The TPP, which will see the elimination of 98 per cent of tariffs among 12 countries, was formally signed by Trade and Investment Minister Robb on 4 February 2016 in Auckland, New Zealand.
The TPP is being widely promoted as the world’s most significant trade and investment agreement finalised in more than two decades, with member countries accounting for around 40 per cent of global GDP.
Australia’s exports of goods and services to these countries were worth $109 billion last year – a third of Australia’s total exports. Tariffs will be eliminated on US$9 billion of Australia’s dutiable exports to TPP countries, including $4.3 billion worth of agricultural goods with new levels of access for beef, dairy, sugar, rice, grains and wine. A further $2.1 billion of Australia’s dutiable exports will receive significant preferential access through new quotas and tariff reductions.

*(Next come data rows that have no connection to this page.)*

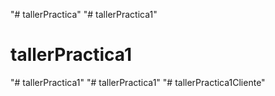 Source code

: "# tallerPractica" 
"# tallerPractica1" 
# tallerPractica1
"# tallerPractica1" 
"# tallerPractica1" 
"# tallerPractica1Cliente" 
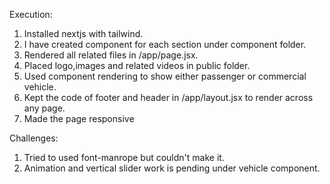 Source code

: Execution:
1. Installed nextjs with tailwind.
2. I have created component for each section under component folder.
3. Rendered all related files in /app/page.jsx.
4. Placed logo,images and related videos in public folder.
5. Used component rendering to show either passenger or commercial vehicle.
6. Kept the code of footer and header in /app/layout.jsx to render across any page.
7. Made the page responsive


Challenges:
1. Tried to used font-manrope but couldn't make it.
2. Animation and vertical slider work is pending under vehicle component. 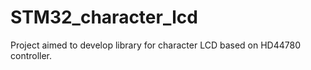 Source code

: # STM32_character_lcd
Project aimed to develop library for character LCD based on HD44780 controller.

Lets not forget however that of the 11 other countries that signed the TPP (USA, Japan, Malaysia, Vietnam, Singapore, Brunei, Australia, New Zealand, Canada, Mexico, Chile and Peru), Australia has already has FTAs with all but Mexico, Peru and Canada, but has a trade agreement with Canada (CANATA) that provides duty free entry to goods in nominated classifications. When reviewed with that information the benefits slip somewhat.